- _What to work on_
Look through the records and copy each line that has "operation" in it.

- _Input for this task_
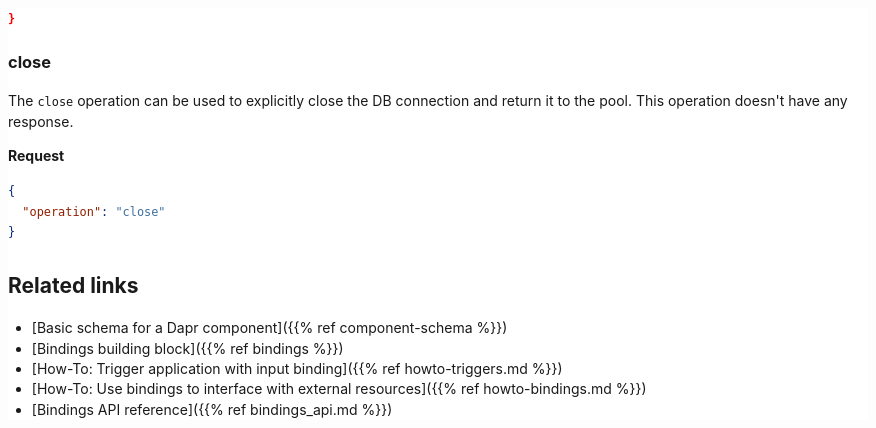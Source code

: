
 ```json
}
```

### close

The `close` operation can be used to explicitly close the DB connection and return it to the pool. This operation doesn't have any response.

**Request**

```json
{
  "operation": "close"
}
```

## Related links

- [Basic schema for a Dapr component]({{% ref component-schema %}})
- [Bindings building block]({{% ref bindings %}})
- [How-To: Trigger application with input binding]({{% ref howto-triggers.md %}})
- [How-To: Use bindings to interface with external resources]({{% ref howto-bindings.md %}})
- [Bindings API reference]({{% ref bindings_api.md %}})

- _Reply to the exercise_
The `close` operation can be used to explicitly close the DB connection and return it to the pool. This operation doesn't have any response.
  "operation": "close"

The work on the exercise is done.